• Your assignment
Transcribe the listing from its top line through the line with "### Thresholding". Keep it exact, both ends included, and add nothing.

• Information shown
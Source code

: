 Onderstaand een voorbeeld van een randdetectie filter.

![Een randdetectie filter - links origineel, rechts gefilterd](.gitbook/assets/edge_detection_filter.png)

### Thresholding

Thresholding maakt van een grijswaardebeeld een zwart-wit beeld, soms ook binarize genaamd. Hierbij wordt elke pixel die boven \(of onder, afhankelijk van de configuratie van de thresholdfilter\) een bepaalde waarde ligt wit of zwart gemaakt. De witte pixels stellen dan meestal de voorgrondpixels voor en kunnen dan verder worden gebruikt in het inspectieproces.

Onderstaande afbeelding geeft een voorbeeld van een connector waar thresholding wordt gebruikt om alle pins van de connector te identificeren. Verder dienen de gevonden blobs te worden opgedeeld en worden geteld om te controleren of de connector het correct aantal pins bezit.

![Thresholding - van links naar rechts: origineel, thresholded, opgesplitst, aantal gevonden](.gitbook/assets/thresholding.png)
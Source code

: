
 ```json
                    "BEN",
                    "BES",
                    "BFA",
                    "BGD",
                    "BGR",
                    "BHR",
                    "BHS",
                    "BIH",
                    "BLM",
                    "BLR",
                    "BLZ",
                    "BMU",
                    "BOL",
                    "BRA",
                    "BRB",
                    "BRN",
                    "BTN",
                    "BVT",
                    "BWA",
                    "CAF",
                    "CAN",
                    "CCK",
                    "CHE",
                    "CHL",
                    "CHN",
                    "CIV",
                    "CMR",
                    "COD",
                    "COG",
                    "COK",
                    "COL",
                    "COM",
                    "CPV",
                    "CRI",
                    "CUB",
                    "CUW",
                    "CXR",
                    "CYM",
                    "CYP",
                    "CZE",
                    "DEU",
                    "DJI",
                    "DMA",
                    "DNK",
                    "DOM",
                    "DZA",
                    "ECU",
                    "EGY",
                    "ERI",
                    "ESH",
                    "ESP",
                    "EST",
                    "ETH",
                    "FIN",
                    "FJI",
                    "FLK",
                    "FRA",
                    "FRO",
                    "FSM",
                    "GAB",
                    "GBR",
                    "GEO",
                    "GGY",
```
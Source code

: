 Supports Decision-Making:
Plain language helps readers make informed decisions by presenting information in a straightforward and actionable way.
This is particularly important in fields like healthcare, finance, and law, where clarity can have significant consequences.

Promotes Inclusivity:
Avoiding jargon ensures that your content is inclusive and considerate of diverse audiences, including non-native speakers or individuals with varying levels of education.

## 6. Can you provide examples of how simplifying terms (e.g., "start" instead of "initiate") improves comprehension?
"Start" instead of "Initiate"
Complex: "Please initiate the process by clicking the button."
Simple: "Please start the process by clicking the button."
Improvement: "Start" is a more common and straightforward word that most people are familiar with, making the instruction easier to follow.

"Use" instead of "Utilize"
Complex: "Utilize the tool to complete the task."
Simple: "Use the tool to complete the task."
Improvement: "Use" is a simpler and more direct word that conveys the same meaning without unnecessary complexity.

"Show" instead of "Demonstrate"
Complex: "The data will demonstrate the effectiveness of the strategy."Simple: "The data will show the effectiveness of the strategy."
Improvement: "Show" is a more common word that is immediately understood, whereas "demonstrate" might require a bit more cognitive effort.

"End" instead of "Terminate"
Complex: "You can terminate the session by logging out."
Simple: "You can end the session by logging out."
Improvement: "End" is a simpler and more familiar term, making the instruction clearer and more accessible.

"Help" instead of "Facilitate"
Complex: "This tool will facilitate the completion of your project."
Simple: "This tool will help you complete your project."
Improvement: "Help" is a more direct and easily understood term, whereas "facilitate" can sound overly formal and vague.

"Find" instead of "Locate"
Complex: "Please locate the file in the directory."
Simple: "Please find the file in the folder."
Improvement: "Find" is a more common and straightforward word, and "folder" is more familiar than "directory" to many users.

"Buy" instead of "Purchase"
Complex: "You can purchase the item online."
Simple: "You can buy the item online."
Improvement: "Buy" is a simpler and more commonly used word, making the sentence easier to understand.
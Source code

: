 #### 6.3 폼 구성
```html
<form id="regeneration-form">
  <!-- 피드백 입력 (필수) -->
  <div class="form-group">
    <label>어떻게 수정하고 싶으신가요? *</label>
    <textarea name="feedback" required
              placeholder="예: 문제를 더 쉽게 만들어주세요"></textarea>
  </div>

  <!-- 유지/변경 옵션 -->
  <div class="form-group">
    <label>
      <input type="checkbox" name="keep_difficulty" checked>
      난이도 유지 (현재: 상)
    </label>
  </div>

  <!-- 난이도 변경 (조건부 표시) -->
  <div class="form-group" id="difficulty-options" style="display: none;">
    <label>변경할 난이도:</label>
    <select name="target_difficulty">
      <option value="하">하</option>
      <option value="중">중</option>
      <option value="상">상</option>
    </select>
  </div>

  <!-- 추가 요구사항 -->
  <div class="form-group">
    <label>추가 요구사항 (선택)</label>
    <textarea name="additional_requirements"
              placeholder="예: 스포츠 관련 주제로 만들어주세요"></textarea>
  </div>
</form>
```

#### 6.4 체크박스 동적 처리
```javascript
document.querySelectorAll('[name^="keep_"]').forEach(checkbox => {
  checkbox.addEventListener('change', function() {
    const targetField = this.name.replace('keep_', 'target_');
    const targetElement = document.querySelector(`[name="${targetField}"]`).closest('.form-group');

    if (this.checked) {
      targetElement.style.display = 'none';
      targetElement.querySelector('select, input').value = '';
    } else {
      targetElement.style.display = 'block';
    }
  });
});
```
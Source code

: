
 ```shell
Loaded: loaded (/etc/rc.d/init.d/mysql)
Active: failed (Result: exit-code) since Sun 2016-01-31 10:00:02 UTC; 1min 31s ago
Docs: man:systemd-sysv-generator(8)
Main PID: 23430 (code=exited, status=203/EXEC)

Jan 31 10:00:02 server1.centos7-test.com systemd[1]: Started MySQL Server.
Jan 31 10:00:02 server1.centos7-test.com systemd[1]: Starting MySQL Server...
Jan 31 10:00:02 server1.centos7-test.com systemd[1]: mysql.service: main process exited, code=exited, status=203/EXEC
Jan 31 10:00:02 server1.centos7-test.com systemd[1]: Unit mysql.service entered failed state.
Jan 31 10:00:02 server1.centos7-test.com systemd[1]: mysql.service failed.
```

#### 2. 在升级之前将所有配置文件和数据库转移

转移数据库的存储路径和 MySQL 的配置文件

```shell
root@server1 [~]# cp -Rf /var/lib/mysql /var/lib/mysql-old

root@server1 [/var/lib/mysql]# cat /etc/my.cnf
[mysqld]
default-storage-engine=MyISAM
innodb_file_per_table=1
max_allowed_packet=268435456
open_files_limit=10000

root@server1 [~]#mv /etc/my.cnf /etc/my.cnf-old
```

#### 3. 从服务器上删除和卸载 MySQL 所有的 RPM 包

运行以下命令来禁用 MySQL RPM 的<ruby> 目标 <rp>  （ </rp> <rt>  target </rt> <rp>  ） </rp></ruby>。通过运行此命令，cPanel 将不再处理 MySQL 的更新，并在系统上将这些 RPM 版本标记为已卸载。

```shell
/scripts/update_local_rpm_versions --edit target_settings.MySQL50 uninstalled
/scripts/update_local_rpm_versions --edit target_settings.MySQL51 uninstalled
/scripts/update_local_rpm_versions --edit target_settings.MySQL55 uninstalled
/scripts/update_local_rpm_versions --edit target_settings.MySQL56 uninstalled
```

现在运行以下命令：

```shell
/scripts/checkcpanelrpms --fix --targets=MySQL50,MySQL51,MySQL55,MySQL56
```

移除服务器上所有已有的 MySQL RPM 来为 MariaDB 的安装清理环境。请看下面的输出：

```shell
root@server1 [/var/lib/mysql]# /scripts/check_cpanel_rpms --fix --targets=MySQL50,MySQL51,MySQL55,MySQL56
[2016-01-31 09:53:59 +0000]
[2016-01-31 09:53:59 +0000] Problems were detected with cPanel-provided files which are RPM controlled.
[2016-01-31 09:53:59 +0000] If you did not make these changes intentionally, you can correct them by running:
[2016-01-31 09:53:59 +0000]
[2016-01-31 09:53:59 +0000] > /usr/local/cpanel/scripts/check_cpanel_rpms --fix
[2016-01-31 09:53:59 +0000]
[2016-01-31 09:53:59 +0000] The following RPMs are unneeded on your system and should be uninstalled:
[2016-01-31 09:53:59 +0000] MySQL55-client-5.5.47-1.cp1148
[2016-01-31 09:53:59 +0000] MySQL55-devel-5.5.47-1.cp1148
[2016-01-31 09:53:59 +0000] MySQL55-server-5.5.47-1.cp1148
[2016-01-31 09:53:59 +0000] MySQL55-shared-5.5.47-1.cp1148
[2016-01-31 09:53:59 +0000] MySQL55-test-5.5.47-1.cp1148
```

• Response to this task
Source code

: Onderstaand een voorbeeld van een randdetectie filter.

![Een randdetectie filter - links origineel, rechts gefilterd](.gitbook/assets/edge_detection_filter.png)

### Thresholding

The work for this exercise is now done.